A graduate student in public health and bioethics has misgivings about whether debating a future technology like gene editing is worthwhile:
All of these questions, in my opinion, become wasted energy, because we can’t even DO this yet. And none of them matter, because you haven’t addressed the much larger issue, which is WHO IS PAYING FOR THIS? And that question gets to the heart of why I’m responding to you, rather than working on the 35 pages of papers I need to be writing. Every time journalists and academics write on these topics, they are missing the larger social question: the logistical question of how this technology actually gets applied and who has access to it, particularly when you situate this issue in the current context of our reproductive political reality.
In that current reality, women don’t even have access to BASIC reproductive healthcare.

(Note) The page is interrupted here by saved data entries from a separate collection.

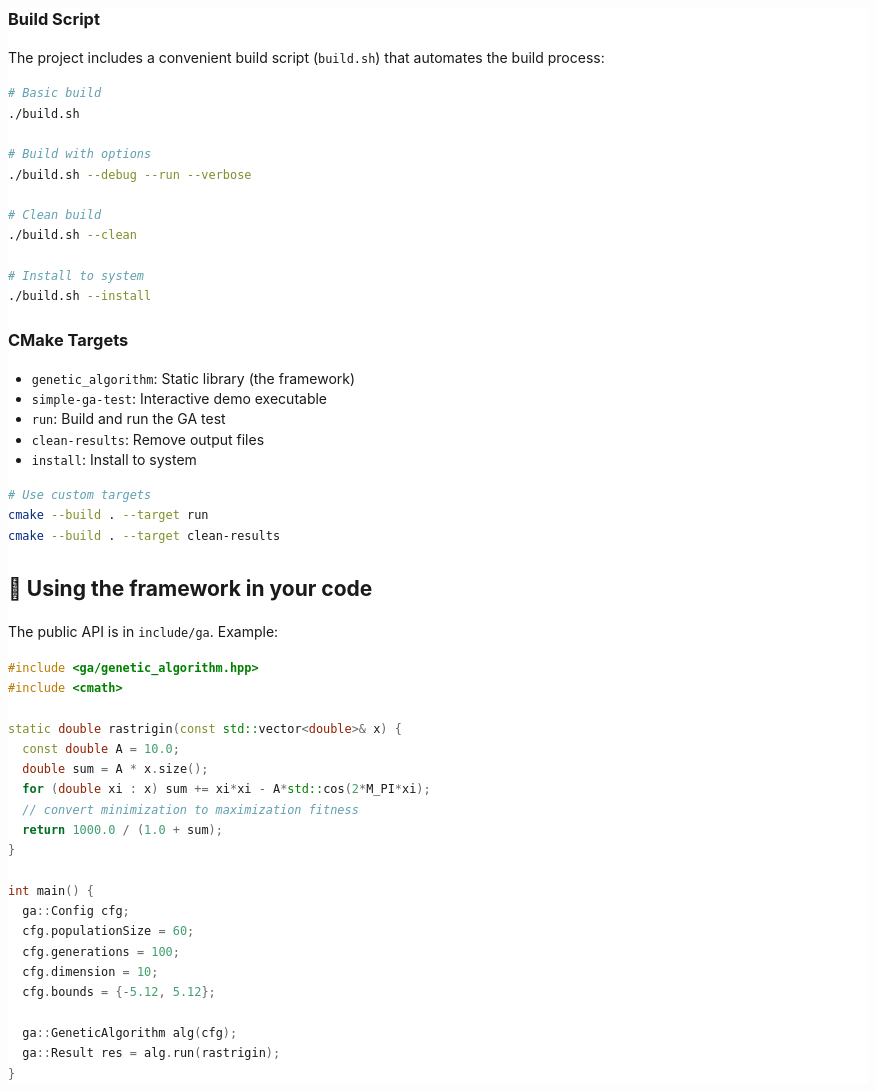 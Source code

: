 ### Build Script

The project includes a convenient build script (`build.sh`) that automates the build process:

```bash
# Basic build
./build.sh

# Build with options
./build.sh --debug --run --verbose

# Clean build
./build.sh --clean

# Install to system
./build.sh --install
```

### CMake Targets

- `genetic_algorithm`: Static library (the framework)
- `simple-ga-test`: Interactive demo executable
- `run`: Build and run the GA test
- `clean-results`: Remove output files
- `install`: Install to system

```bash
# Use custom targets
cmake --build . --target run
cmake --build . --target clean-results
```

## 🎯 Using the framework in your code

The public API is in `include/ga`. Example:

```cpp
#include <ga/genetic_algorithm.hpp>
#include <cmath>

static double rastrigin(const std::vector<double>& x) {
  const double A = 10.0;
  double sum = A * x.size();
  for (double xi : x) sum += xi*xi - A*std::cos(2*M_PI*xi);
  // convert minimization to maximization fitness
  return 1000.0 / (1.0 + sum);
}

int main() {
  ga::Config cfg;
  cfg.populationSize = 60;
  cfg.generations = 100;
  cfg.dimension = 10;
  cfg.bounds = {-5.12, 5.12};

  ga::GeneticAlgorithm alg(cfg);
  ga::Result res = alg.run(rastrigin);
}
```
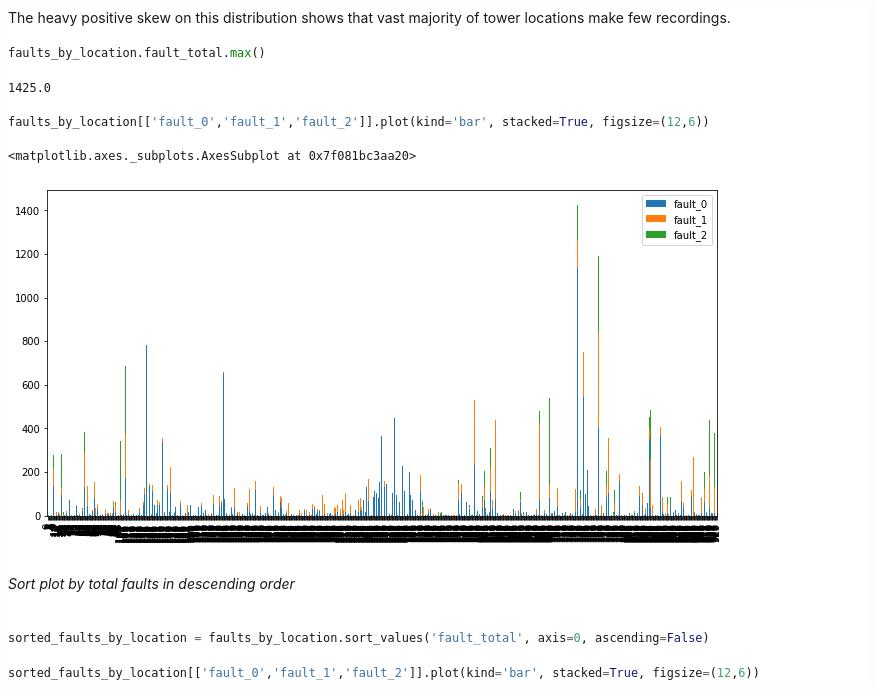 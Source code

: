 
The heavy positive skew on this distribution shows that vast majority of tower locations make few recordings.


```python
faults_by_location.fault_total.max()
```




    1425.0




```python
faults_by_location[['fault_0','fault_1','fault_2']].plot(kind='bar', stacked=True, figsize=(12,6))
```




    <matplotlib.axes._subplots.AxesSubplot at 0x7f081bc3aa20>




![png](output_44_1.png)


###### Sort plot by total faults in descending order


```python
sorted_faults_by_location = faults_by_location.sort_values('fault_total', axis=0, ascending=False)
```


```python
sorted_faults_by_location[['fault_0','fault_1','fault_2']].plot(kind='bar', stacked=True, figsize=(12,6))
```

Low-income women in states that didn't accept the ACA expansion don’t have access to contraception. Eighty-nine percent of counties in America are without abortion access. Trump just gave states permission to stop funding ANY women’s health-care clinic that provides abortion services—meaning that they will stop paying for pap tests, breast exams, STI testing, prenatal exams, and other cancer screenings. Women who are carrying fetuses with fatal anomalies can’t access abortions because insurance won’t cover it, and many states have banned abortion beyond 20 weeks without exception.
Reproductive access in America is already stratified. Many couples who know that they are at risk for bearing a child with a genetic disorder can’t afford to access PGD [Ed. note: pre-implantation genetic diagnosis, the method this reader and her partner considered] because many insurance plans don’t cover it. These technologies are only available to the well-insured or the well-off.
On that note, a nurse and medical-school student predicts that uneven access to gene-editing will stigmatize certain diseases, affecting their treatment:
Any prenatal gene editing technology is only possible in an IVF process. While theoretically this technology could be further developed to be implemented in vivo, this would need to occur very early after conception—close timing that would only be possible after a medically managed insemination. Since half of all pregnancies in the country are unplanned and many more are conceived naturally due to the higher cost, logistical barriers, and health risks of IVF, I find it very unlikely that gene editing will become the “norm.”
That said, this ability will add to the privilege of conceiving via IVF, which already allows families to screen egg and sperm donors as well as screen pre-implantation embryos for chromosomal abnormalities. Said another way, single-gene diseases such as muscular dystrophy, cystic fibrosis or sickle cell will soon be eliminated among the IVF population and thus will become a marker for disadvantage.